DER STANDARD-Kommentar: "Ein Präsident scheut den Nahkampf" von Christoph Prantner
(ots) - Es ist eine Art politisches Nasenbluten, das nicht
und nicht aufhören will: Barack Obama hat in den vergangenen Tagen
versucht, den Kopf in den Nacken zu legen und sich ruhig zu
verhalten. Dem amerikanischen Präsidenten bekam das allerdings wenig
bis gar nicht. Mittwochnacht dann legte er Hand an und stopfte sich
quasi Papiertaschentücher in die Nase: Er schmiss den Chef der
US-Steuerbehörde hinaus und legte eine 100-seitige Dokumentation über
die tödliche Attacke auf das US-Konsulat in Bengasi vor. Niemand
sollte mehr sagen können, dass der Präsident blutleer und passiv
wirke. Obama durchlebt derzeit die bisher schwierigste Phase seiner
zweiten Amtszeit. Skandale, die - mit Ausnahme des Vorfalles in
Bengasi - vorerst nicht direkt mit dem Weißen Haus in Verbindung
gebracht werden können, verhageln ihm seine politische Planung. Statt
seine eigene Agenda vor-anbringen zu können, muss er einen
Abwehrkampf führen gegen Republikaner, die nach der enttäuschenden
Präsidentenwahl im November wieder Tritt gefasst und ihren
politischen Hetztrieb zurückerlangt haben. Es geht um schwere
Anschuldigungen und Verschwörungstheorien statt um konkrete Arbeit an
einer Einwanderungsreform, dem Freihandelsabkommen mit der
Europäischen Union oder der Beilegung der Syrien-Krise. Die
politische Bedrohung für den Präsidenten besteht dabei aber vorerst
nicht darin, dass ihm die Vorwürfe seiner Gegner inhaltlich
substanziellen Schaden zufügen könnten. Die Gefahr ist, dass
wertvolle Zeit verlorengeht und er sich in den wichtigsten Monaten
seiner zweiten Amtszeit verzetteln könnte. Will er in Washington noch
etwas bewegen, dann muss er es bis zu den Midterm-Wahlen Ende 2014
tun. Denn danach wird ihm der Kongress keinen großen Sieg mehr
gönnen. Von solchen großen Siegen allerdings, ja selbst von
irgendwelchen Planungen dafür, ist das Weiße Haus dieser Tage weit
entfernt. Hatte Obama im November mit seiner klaren Wiederwahl noch
ein überwältigendes Mandat gewonnen, schaffte er es bisher nicht,
dieses politische Kapital auch in die Waagschale zu werfen.

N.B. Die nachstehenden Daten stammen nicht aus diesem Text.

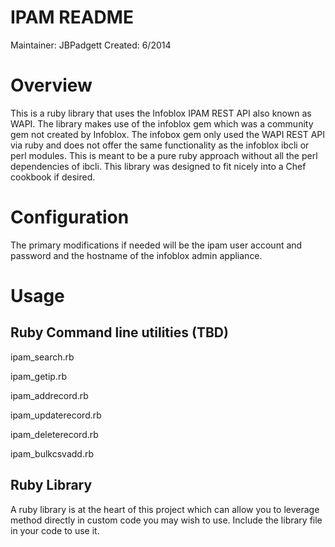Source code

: IPAM  README
=================
Maintainer:  JBPadgett
Created: 6/2014

Overview
==========
This is a ruby library that uses the Infoblox IPAM REST API also known as WAPI.  The library makes use of the infoblox gem which was a community gem not created by Infoblox.
The infobox gem only used the WAPI REST API via ruby and does not offer the same functionality as the infoblox ibcli or perl modules.  This is meant to be a pure ruby approach without all the perl dependencies of ibcli.
This library was designed to fit nicely into a Chef cookbook if desired.

Configuration
===============
The primary modifications if needed will be the ipam user account and password and the hostname of the infoblox admin appliance.

Usage
===============

Ruby Command line utilities (TBD)
-----------------------------
ipam_search.rb

ipam_getip.rb

ipam_addrecord.rb

ipam_updaterecord.rb

ipam_deleterecord.rb

ipam_bulkcsvadd.rb


Ruby Library
-------------
A ruby library is at the heart of this project which can allow you to leverage method directly in custom code you may wish to use.
Include the library file in your code to use it.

Stattdessen muss er dementieren, dass er bereits seine sieben
Zwetschken gepackt habe und beinahe drei Jahre vor dem Auslaufen
seiner Amtszeit auf dem Absprung aus Washington sei. Allein, dass
solche Fragen aufkommen, lässt ernste Zweifel an der Entschlossenheit
des Präsidenten zu. Dabei tritt auch eine Eigenschaft Obamas hervor,
die seine Strategieteams in Wahlkämpfen mit flockigen Auftritten
immer gut überdeckt haben: Der Präsident ist kein Kämpfer, der sich
wie etwa seinerzeit Lyndon B. Johnson mit Freude ins politische
Schlammloch wirft. Der geschmeidige, professorale Intellektuelle ist
einer, der lieber am Joystick sitzt und seine Operationen - sein
Drohnenkrieg ist der beste Beleg dafür - aus der Entfernung steuert.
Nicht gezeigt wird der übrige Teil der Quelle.